Finally, we shall mention the recent work in the area of assessing non-linearity in the transitional growth models. Most notably, Gundlach and Paldam (2020) with the use of kernel regression present empirical regularities in favour of a humped-shaped long-run development path. The authors justify such a shape of the growth-income relationship with the predictions of Lucas (2009) two-sector model. The model predicts that poor countries’ take-off is delayed due to their low capability to absorb technology. As countries move along the development path their initially low growth rates accelerate thanks to positive externalities of human capital. The growth-miracles are thus observed at low-to-middle income countries that simultaneously benefit from the advantage of backwardness and which developed sufficient stock of human capital. At the later stage of development, the growth rates fall again, as economies approach “modern” steady-state. Importantly, the model can predict a parabolic income-growth relationship of a different shape, depending on model parameters that reflect countries’ internal characteristics. In sum, the development path is thought of as a “great-transition” between traditional and modern steady-state, with the highest rates of growth observed during the transition stage, i.e. around the middle of the income distribution. As Gundlach and Paldam (2020) note, the humped-shaped transition path is expected for any variable generated by a sigmoid function.

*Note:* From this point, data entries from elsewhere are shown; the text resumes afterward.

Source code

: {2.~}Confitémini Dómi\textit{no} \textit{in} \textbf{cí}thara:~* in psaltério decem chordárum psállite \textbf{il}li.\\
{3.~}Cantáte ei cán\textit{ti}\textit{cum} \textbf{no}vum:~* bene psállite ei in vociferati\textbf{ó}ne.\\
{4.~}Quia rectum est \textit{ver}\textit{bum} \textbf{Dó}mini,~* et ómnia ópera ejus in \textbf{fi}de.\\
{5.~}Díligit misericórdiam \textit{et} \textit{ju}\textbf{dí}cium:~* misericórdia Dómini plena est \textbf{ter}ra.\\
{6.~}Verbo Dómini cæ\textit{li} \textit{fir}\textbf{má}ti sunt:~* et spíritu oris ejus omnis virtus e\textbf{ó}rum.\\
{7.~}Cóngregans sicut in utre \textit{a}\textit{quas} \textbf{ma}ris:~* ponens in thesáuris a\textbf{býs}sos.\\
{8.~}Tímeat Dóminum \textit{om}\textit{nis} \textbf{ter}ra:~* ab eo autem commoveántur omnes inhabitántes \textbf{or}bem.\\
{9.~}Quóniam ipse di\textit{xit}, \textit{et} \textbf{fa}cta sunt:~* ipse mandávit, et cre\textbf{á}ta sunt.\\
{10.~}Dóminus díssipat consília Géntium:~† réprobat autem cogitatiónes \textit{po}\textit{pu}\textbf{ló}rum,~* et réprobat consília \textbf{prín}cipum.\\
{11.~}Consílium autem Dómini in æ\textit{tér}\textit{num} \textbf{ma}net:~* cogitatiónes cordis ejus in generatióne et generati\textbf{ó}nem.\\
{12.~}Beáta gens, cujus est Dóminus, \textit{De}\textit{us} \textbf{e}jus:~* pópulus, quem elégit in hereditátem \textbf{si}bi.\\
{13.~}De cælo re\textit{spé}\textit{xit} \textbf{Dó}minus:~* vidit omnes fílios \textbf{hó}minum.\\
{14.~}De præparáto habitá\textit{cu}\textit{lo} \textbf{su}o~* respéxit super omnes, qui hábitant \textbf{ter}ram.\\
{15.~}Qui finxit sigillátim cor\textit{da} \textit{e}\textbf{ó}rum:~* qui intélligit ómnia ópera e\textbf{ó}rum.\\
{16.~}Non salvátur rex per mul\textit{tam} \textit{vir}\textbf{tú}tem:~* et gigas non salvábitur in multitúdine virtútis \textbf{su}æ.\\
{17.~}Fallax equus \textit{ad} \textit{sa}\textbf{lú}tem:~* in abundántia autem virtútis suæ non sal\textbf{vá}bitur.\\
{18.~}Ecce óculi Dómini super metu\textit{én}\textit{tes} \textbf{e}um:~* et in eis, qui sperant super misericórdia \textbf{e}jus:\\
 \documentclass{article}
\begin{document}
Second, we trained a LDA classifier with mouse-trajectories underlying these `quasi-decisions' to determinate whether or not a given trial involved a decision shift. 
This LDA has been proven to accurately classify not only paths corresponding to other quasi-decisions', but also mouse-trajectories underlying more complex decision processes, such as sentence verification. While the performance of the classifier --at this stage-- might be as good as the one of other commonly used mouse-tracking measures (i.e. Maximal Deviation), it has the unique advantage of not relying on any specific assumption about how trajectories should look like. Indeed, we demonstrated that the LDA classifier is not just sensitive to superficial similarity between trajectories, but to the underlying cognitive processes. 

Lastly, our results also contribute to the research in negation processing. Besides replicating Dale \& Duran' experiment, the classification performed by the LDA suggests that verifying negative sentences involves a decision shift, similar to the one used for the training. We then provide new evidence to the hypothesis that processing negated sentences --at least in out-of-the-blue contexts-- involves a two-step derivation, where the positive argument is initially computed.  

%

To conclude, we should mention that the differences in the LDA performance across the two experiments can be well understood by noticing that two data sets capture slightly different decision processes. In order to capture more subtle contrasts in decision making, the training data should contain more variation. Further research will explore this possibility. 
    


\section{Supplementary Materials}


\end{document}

We build upon these findings, and we evaluate the shape of the development paths in sub-samples of similar economies.

3 The method

3.1 Preliminary notions

Empirical evidence on economic growth is available in the form of multivariate time series. That is, given is a sequence of M time series

$$\begin{aligned} \left[ \begin{array}{ccccc} z_{1_1} &{} z_{1_2} &{} z_{1_3} &{} \ldots &{} z_{1_N} \\ z_{2_1} &{} z_{2_2} &{} z_{2_3} &{} \ldots &{} z_{2_N} \\ \vdots &{}&{}&{}\\ z_{M_1} &{} z_{M_2} &{} z_{M_3} &{} \ldots &{} z_{M_N} \\ \end{array} \right] \end{aligned}$$

where \(z_{i_j}\) is the value of the ith variable time series at the jth moment in time. N is the length of the time series we analyse.

Let us introduce labelling of the data which allows us to differentiate between multivariate data sets of various countries. For example, Eq (2) presents multivariate data set concerning a certain country L.

$$\begin{aligned} \begin{array}{l}L\\ L\\ \vdots \\ L\\ \end{array} \left[ \begin{array}{ccccc} z_{1_1} &{} z_{1_2} &{} z_{1_3} &{} \ldots &{} z_{1_N} \\ z_{2_1} &{} z_{2_2} &{} z_{2_3} &{} \ldots &{} z_{2_N} \\ \vdots &{}&{}&{}\\ z_{M_1} &{} z_{M_2} &{} z_{M_3} &{} \ldots &{} z_{M_N} \\ \end{array} \right] \end{aligned}$$

Available data, as in Eqn. (1), forms a cloud of points in an M-dimensional space, where dimensions correspond to variables. Each point in this space can be denoted as \(\mathbf{z} _i = [z_{1_i}, z_{2_i}, \ldots , z_{M_i}]\). \(\mathbf{z} _i\) is an M-element vector corresponding to the moment in time i. Data points in this space are labeled with their respective country labels.

In more general terms, labels allow distinguishing between samples coming from different classes of phenomena. Since this paper is devoted to analyzing patterns of transitional growth, one class corresponds to one country. Thus, the narration refers to the term country not to obfuscate the narration. In the wider context, the approach described in this paper can be altered to cluster and classify multivariate data that is an essential machine learning task (Ren et al. 2016). Furthermore, in the framework introduced in this paper time flow is not represented in the model itself. Thus, the method can be applied to data that is not temporal.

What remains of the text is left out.